Insurance changes coming to Ohio thanks to new law
Ohio lawmakers have approved a new budget that will bring major changes to the state’s insurance law. The change reduces the amount of money that insurance companies will receive from injury cases in which consumers are found at fault and cannot pay the full amount they owe. The change to the law has received significant support from lawmakers, with supporters suggesting that some companies in the insurance industry could be exploiting the old law for financial gain.
Insurance companies will receive less money from
The change to the state’s insurance law will take effect in the fall. Supporters of the change claim that it will prevent the insurance industry from acquiring the majority of money awarded in an injury case for themselves. In the past, consumers involved in injury cases were often left with very limited funds from whatever they were rewarded. This placed some people under inordinate financial strain. The change to the law may resolve this problem and provide extra protection to consumers involved in injury cases.
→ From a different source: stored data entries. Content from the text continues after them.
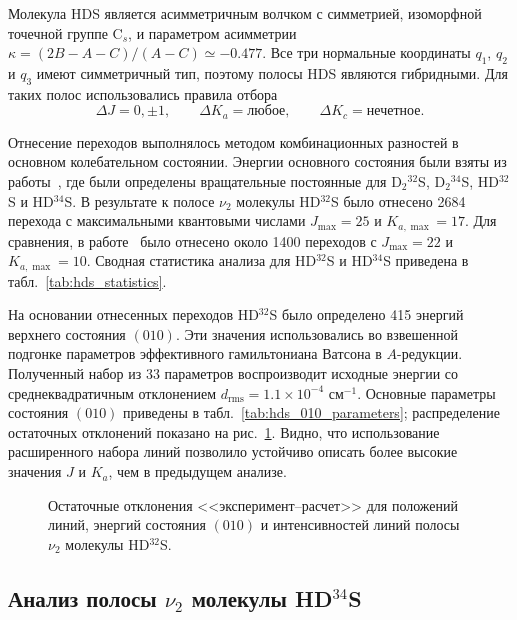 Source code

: Молекула HDS является асимметричным волчком с симметрией, изоморфной точечной группе C$_s$, и
параметром асимметрии $\kappa=(2B-A-C)/(A-C)\simeq -0.477$. Все три нормальные координаты $q_1$,
$q_2$ и $q_3$ имеют симметричный тип, поэтому полосы HDS являются гибридными. Для таких полос
использовались правила отбора
\begin{equation}
\Delta J=0,\pm1,\qquad \Delta K_a=\text{любое},\qquad \Delta K_c=\text{нечетное}.
\label{eq:hds_selection_rules}
\end{equation}

Отнесение переходов выполнялось методом комбинационных разностей в основном колебательном состоянии.
Энергии основного состояния были взяты из работы~\cite{d2s_camy1985}, где были определены
вращательные постоянные для D$_2{}^{32}$S, D$_2{}^{34}$S, HD$^{32}$S и HD$^{34}$S. В результате к полосе
$\nu_2$ молекулы HD$^{32}$S было отнесено 2684 перехода с максимальными квантовыми числами
$J_{\max}=25$ и $K_{a,\max}=17$. Для сравнения, в работе~\cite{hds_ulenikov1995} было отнесено около
1400 переходов с $J_{\max}=22$ и $K_{a,\max}=10$. Сводная статистика анализа для HD$^{32}$S и
HD$^{34}$S приведена в табл.~\ref{tab:hds_statistics}.



На основании отнесенных переходов HD$^{32}$S было определено 415 энергий верхнего состояния $(010)$.
Эти значения использовались во взвешенной подгонке параметров эффективного гамильтониана Ватсона в
$A$-редукции. Полученный набор из 33 параметров воспроизводит исходные энергии со
среднеквадратичным отклонением $d_{\textrm{rms}}=1.1\times10^{-4}$ см$^{-1}$. Основные параметры
состояния $(010)$ приведены в табл.~\ref{tab:hds_010_parameters}; распределение остаточных отклонений
показано на рис.~\ref{fig:hds32_residuals}. Видно, что использование расширенного набора линий позволило
устойчиво описать более высокие значения $J$ и $K_a$, чем в предыдущем анализе.



\begin{figure}[htbp]
    \centering
    \caption{Остаточные отклонения <<эксперимент--расчет>> для положений линий, энергий состояния
    $(010)$ и интенсивностей линий полосы $\nu_2$ молекулы HD$^{32}$S.}
    \label{fig:hds32_residuals}
\end{figure}

\subsection{Анализ полосы $\nu_2$ молекулы HD$^{34}$S}

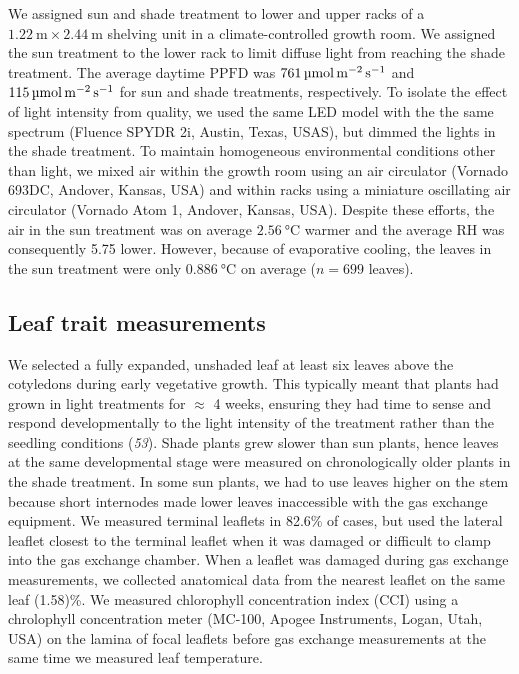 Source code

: \documentclass[
  letterpaper,
  DIV=11,
  numbers=noendperiod]{scrartcl}
\newcommand{\ppfd}{$\mathrm{PPFD}$}
\newcommand{\ppfdqty}[1]{$\qty{#1}{\micro\mol\raiseto{-2}\meter\raiseto{-1}\second}$}
\begin{document}
We assigned sun and shade treatment to lower and upper racks of a
\(\qty{1.22}{\meter} \times \qty{2.44}{\meter}\) shelving unit in a
climate-controlled growth room. We assigned the sun treatment to the
lower rack to limit diffuse light from reaching the shade treatment. The
average daytime \ppfd{} was \ppfdqty{761} and \ppfdqty{115} for sun and
shade treatments, respectively. To isolate the effect of light intensity
from quality, we used the same LED model with the the same spectrum
(Fluence SPYDR 2i, Austin, Texas, USAS), but dimmed the lights in the
shade treatment. To maintain homogeneous environmental conditions other
than light, we mixed air within the growth room using an air circulator
(Vornado 693DC, Andover, Kansas, USA) and within racks using a miniature
oscillating air circulator (Vornado Atom 1, Andover, Kansas, USA).
Despite these efforts, the air in the sun treatment was on average
\(\qty{2.56}{\degreeCelsius}\) warmer and the average RH was
consequently 5.75 lower. However, because of evaporative cooling, the
leaves in the sun treatment were only \(\qty{0.886}{\degreeCelsius}\) on
average (\(n = 699\) leaves).

\subsection{Leaf trait measurements}\label{leaf-trait-measurements}

We selected a fully expanded, unshaded leaf at least six leaves above
the cotyledons during early vegetative growth. This typically meant that
plants had grown in light treatments for \(\approx\) 4 weeks, ensuring
they had time to sense and respond developmentally to the light
intensity of the treatment rather than the seedling conditions
(\emph{53}). Shade plants grew slower than sun plants, hence leaves at
the same developmental stage were measured on chronologically older
plants in the shade treatment. In some sun plants, we had to use leaves
higher on the stem because short internodes made lower leaves
inaccessible with the gas exchange equipment. We measured terminal
leaflets in 82.6\% of cases, but used the lateral leaflet closest to the
terminal leaflet when it was damaged or difficult to clamp into the gas
exchange chamber. When a leaflet was damaged during gas exchange
measurements, we collected anatomical data from the nearest leaflet on
the same leaf (1.58)\%. We measured chlorophyll concentration index
(CCI) using a chrolophyll concentration meter (MC-100, Apogee
Instruments, Logan, Utah, USA) on the lamina of focal leaflets before
gas exchange measurements at the same time we measured leaf temperature.
\end{document}
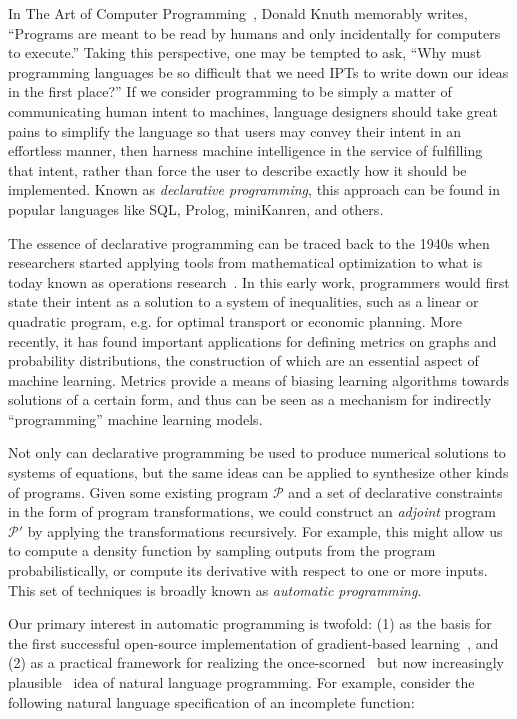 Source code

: \documentclass[10pt]{article}
\begin{document}
In The Art of Computer Programming~\cite{knuth1997art}, Donald Knuth memorably writes, ``Programs are meant to be read by humans and only incidentally for computers to execute.'' Taking this perspective, one may be tempted to ask, ``Why must programming languages be so difficult that we need IPTs to write down our ideas in the first place?'' If we consider programming to be simply a matter of communicating human intent to machines, language designers should take great pains to simplify the language so that users may convey their intent in an effortless manner, then harness machine intelligence in the service of fulfilling that intent, rather than force the user to describe exactly how it should be implemented. Known as \textit{declarative programming}, this approach can be found in popular languages like SQL, Prolog, miniKanren, and others.

The essence of declarative programming can be traced back to the 1940s when researchers started applying tools from mathematical optimization to what is today known as operations research~\cite{kantorovich1960mathematical}. In this early work, programmers would first state their intent as a solution to a system of inequalities, such as a linear or quadratic program, e.g. for optimal transport or economic planning. More recently, it has found important applications for defining metrics on graphs and probability distributions, the construction of which are an essential aspect of machine learning. Metrics provide a means of biasing learning algorithms towards solutions of a certain form, and thus can be seen as a mechanism for indirectly ``programming'' machine learning models.

Not only can declarative programming be used to produce numerical solutions to systems of equations, but the same ideas can be applied to synthesize other kinds of programs. Given some existing program $\mathcal P$ and a set of declarative constraints in the form of program transformations, we could construct an \textit{adjoint} program $\mathcal P'$ by applying the transformations recursively. For example, this might allow us to compute a density function by sampling outputs from the program probabilistically, or compute its derivative with respect to one or more inputs. This set of techniques is broadly known as \textit{automatic programming}.

Our primary interest in automatic programming is twofold: (1) as the basis for the first successful open-source implementation of gradient-based learning~\cite{baydin2018automatic}, and (2) as a practical framework for realizing the once-scorned~\cite{dijkstra1979foolishness} but now increasingly plausible~\cite{chen2021evaluating} idea of natural language programming. For example, consider the following natural language specification of an incomplete function:
\end{document}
Change to insurance law may result in higher premiums for consumers
Opponents of the measure claim that situations in which consumers involved in injury cases lose money are rare. They suggest that the measure benefits trial attorneys more than consumers and it may cause the insurance industry to raise rates on the coverage it provides. Insurers often raise rates in order to recover from the financial losses that they experience and the change to the state’s insurance law may lead to an increase in insurance premiums. It is impossible to say how high premiums will grow, however.
Impact on the insurance industry is not yet known
Time will tell whether or not the change to the law will have a dramatic impact on the insurance industry. State lawmakers have expressed some concern for the changes coming to the law, but they are also worried that the insurance industry may be exploiting consumers in dire need of financial aid. No insurer has been found to be at fault of this, of course, but the state it working to ensure that consumers are not placed at undue risk.